LociMain: malloc.c:2372: sysmalloc: Assertion `(old_top == (((mbinptr) (((char *) &((av)->bins[((1) - 1) * 2])) - __builtin_offsetof (struct malloc_chunk, fd)))) && old_size == 0) || ((unsigned long) (old_size) >= (unsigned long)((((__builtin_offsetof (struct malloc_chunk, fd_nextsize))+((2 *(sizeof(size_t))) - 1)) & ~((2 *(sizeof(size_t))) - 1))) && ((old_top)->size & 0x1) && ((unsigned long) old_end & pagemask) == 0)' failed.
Aborted (core dumped)
Loci-build$ ./LociMain
Constructor particleFilter
ERROR: cudaMalloc
ERROR: cudaMemcpyHostToDevice
AutoFilter particleFilter start
ERROR: advanceParticles
ERROR: cudaMemcpyDeviceToHost
Average movement of 1000000 particles is |(0.000000, 0.000000, 0.000000)| = 0.000000
The commands used to build and run LociMain this are as follows:
$ cd ImageAnalysis
$ nvcc ../../Loci/ImageAnalysis/v3.cpp -x=cu -dc -o v3.cpp.o -ccbin /usr/bin/c++ -m64 -Xcompiler ,\"-fvisibility=hidden\",\"-fPIC\",\"-O3\",\"-DNDEBUG\" -arch=compute_20 -code=sm_20 -code=compute_20 -DNVCC -I/usr/local/cuda-6.5/include -I/usr/local/cuda-6.5/include
$ nvcc ../../Loci/ImageAnalysis/particle.cpp -x=cu -dc -o particle.cpp.o -ccbin /usr/bin/c++ -m64 -Xcompiler ,\"-fvisibility=hidden\",\"-fPIC\",\"-O3\",\"-DNDEBUG\" -arch=compute_20 -code=sm_20 -code=compute_20 -DNVCC -I/usr/local/cuda-6.5/include -I/usr/local/cuda-6.5/include
$ nvcc ../../Loci/ImageAnalysis/particleFilter.cpp -x=cu -dc -o particleFilter.cpp.o -ccbin /usr/bin/c++ -m64 -Xcompiler ,\"-fvisibility=hidden\",\"-fPIC\",\"-O3\",\"-DNDEBUG\" -arch=compute_20 -code=sm_20 -code=compute_20 -DNVCC -I/usr/local/cuda-6.5/include -I/usr/local/cuda-6.5/include
$ nvcc -arch=compute_20 -code=sm_20 -code=compute_20 -m64 -ccbin "/usr/bin/c++" -dlink v3.cpp.o particle.cpp.o particleFilter.cpp.o -o intermediate_link.o -Xcompiler -fPIC
$ ar qc libImageAnalysis.a particleFilter.cpp.o particle.cpp.o v3.cpp.o intermediate_link.o
$ ranlib libImageAnalysis.a
$ cd ../
$ c++ -I/usr/local/cuda-6.5/include -I/home/ghare/Documents/Loci/ImageAnalysis -isystem /home/ghare/Documents/autowiring/contrib/autoboost -isystem /home/ghare/Documents/autowiring -std=c++11 -fvisibility=hidden -fPIC -O3 -DNDEBUG -o Main.cpp.o -c ../Loci/Main.cpp
$ c++ -std=c++11 -fvisibility=hidden -fPIC -O3 -DNDEBUG Main.cpp.o -o LociMain /home/ghare/Documents/autowiring-build/lib/libAutowiring.a ImageAnalysis/libImageAnalysis.a /usr/local/cuda-6.5/lib64/libcudart_static.a -lpthread /usr/l/checkout/gpuocelot/ocelot/build_local/lib/libocelot.so /usr/lib/x86_64-linux-gnu/librt.so /usr/lib/x86_64-linux-gnu/libdl.so
$ ./LociMain
As you can see above, the only place where Ocelot is included is during the final linking of the executable.

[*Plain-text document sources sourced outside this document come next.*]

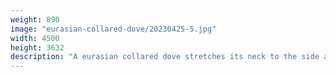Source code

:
 ```yaml
---
weight: 890
image: "eurasian-collared-dove/20230425-5.jpg"
width: 4500
height: 3632
description: "A eurasian collared dove stretches its neck to the side as it sits on a short tree branch<br/>f/7.1, 1/1000, 280.0 mm, iso400"
---
```

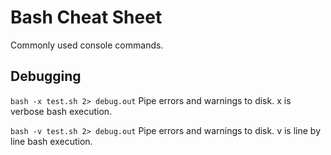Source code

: # Bash Cheat Sheet
Commonly used console commands.

## Debugging
```bash -x test.sh 2> debug.out```
Pipe errors and warnings to disk.
x is verbose bash execution.

```bash -v test.sh 2> debug.out```
Pipe errors and warnings to disk.
v is line by line bash execution.
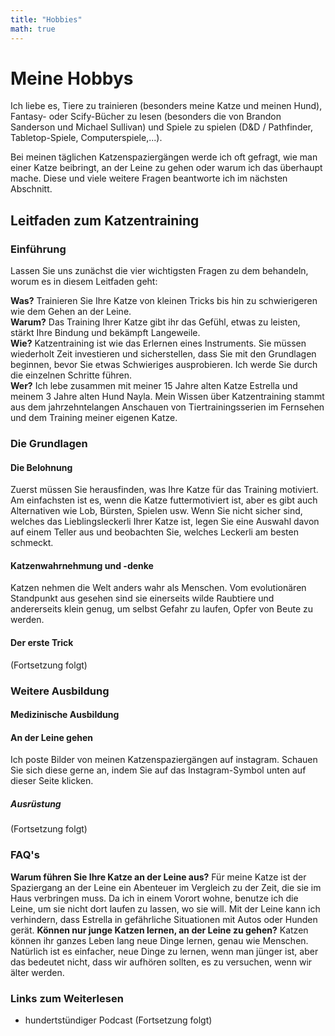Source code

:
 ```yaml
---
title: "Hobbies"
math: true
---
```


# Meine Hobbys

Ich liebe es, Tiere zu trainieren (besonders meine Katze und meinen Hund), Fantasy- oder Scify-Bücher zu lesen (besonders die von Brandon Sanderson und Michael Sullivan) und Spiele zu spielen (D&D / Pathfinder, Tabletop-Spiele, Computerspiele,...).

Bei meinen täglichen Katzenspaziergängen werde ich oft gefragt, wie man einer Katze beibringt, an der Leine zu gehen oder warum ich das überhaupt mache. Diese und viele weitere Fragen beantworte ich im nächsten Abschnitt.


## Leitfaden zum Katzentraining

### Einführung
Lassen Sie uns zunächst die vier wichtigsten Fragen zu dem behandeln, worum es in diesem Leitfaden geht:

**Was?** Trainieren Sie Ihre Katze von kleinen Tricks bis hin zu schwierigeren wie dem Gehen an der Leine.   
**Warum?** Das Training Ihrer Katze gibt ihr das Gefühl, etwas zu leisten, stärkt Ihre Bindung und bekämpft Langeweile.   
**Wie?** Katzentraining ist wie das Erlernen eines Instruments. Sie müssen wiederholt Zeit investieren und sicherstellen, dass Sie mit den Grundlagen beginnen, bevor Sie etwas Schwieriges ausprobieren. Ich werde Sie durch die einzelnen Schritte führen.   
**Wer?** Ich lebe zusammen mit meiner 15 Jahre alten Katze Estrella und meinem 3 Jahre alten Hund Nayla. Mein Wissen über Katzentraining stammt aus dem jahrzehntelangen Anschauen von Tiertrainingsserien im Fernsehen und dem Training meiner eigenen Katze.    

### Die Grundlagen
#### Die Belohnung
Zuerst müssen Sie herausfinden, was Ihre Katze für das Training motiviert. Am einfachsten ist es, wenn die Katze futtermotiviert ist, aber es gibt auch Alternativen wie Lob, Bürsten, Spielen usw. Wenn Sie nicht sicher sind, welches das Lieblingsleckerli Ihrer Katze ist, legen Sie eine Auswahl davon auf einem Teller aus und beobachten Sie, welches Leckerli am besten schmeckt.



#### Katzenwahrnehmung und -denke
Katzen nehmen die Welt anders wahr als Menschen. Vom evolutionären Standpunkt aus gesehen sind sie einerseits wilde Raubtiere und andererseits klein genug, um selbst Gefahr zu laufen, Opfer von Beute zu werden.

#### Der erste Trick

(Fortsetzung folgt)

### Weitere Ausbildung

#### Medizinische Ausbildung

#### An der Leine gehen
Ich poste Bilder von meinen Katzenspaziergängen auf instagram. Schauen Sie sich diese gerne an, indem Sie auf das Instagram-Symbol unten auf dieser Seite klicken.

##### Ausrüstung

(Fortsetzung folgt)


### FAQ's
**Warum führen Sie Ihre Katze an der Leine aus?** Für meine Katze ist der Spaziergang an der Leine ein Abenteuer im Vergleich zu der Zeit, die sie im Haus verbringen muss. Da ich in einem Vorort wohne, benutze ich die Leine, um sie nicht dort laufen zu lassen, wo sie will. Mit der Leine kann ich verhindern, dass Estrella in gefährliche Situationen mit Autos oder Hunden gerät.
**Können nur junge Katzen lernen, an der Leine zu gehen?** Katzen können ihr ganzes Leben lang neue Dinge lernen, genau wie Menschen. Natürlich ist es einfacher, neue Dinge zu lernen, wenn man jünger ist, aber das bedeutet nicht, dass wir aufhören sollten, es zu versuchen, wenn wir älter werden.


### Links zum Weiterlesen

* hundertstündiger Podcast
(Fortsetzung folgt)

Incidentally, the "autowiring" project mentioned above is open source, but requires C++11:
https://github.com/leapmotion/autowiring
Finally, the configure.ocelot file is identical to the one defined in several online tutorials, such as this one:
https://www.udacity.com/wiki/cs344/llvm-ocelot-dev
Suggestions, questions, and guidance on debugging would all be appreciated!
-Gabriel
P.S. Although the "Loci" project is private, if it would help I can share the code compiled above - it is simply a modification the separable compilation tutorial code to call it from an "AutoFilter" method defined in the autowiring project.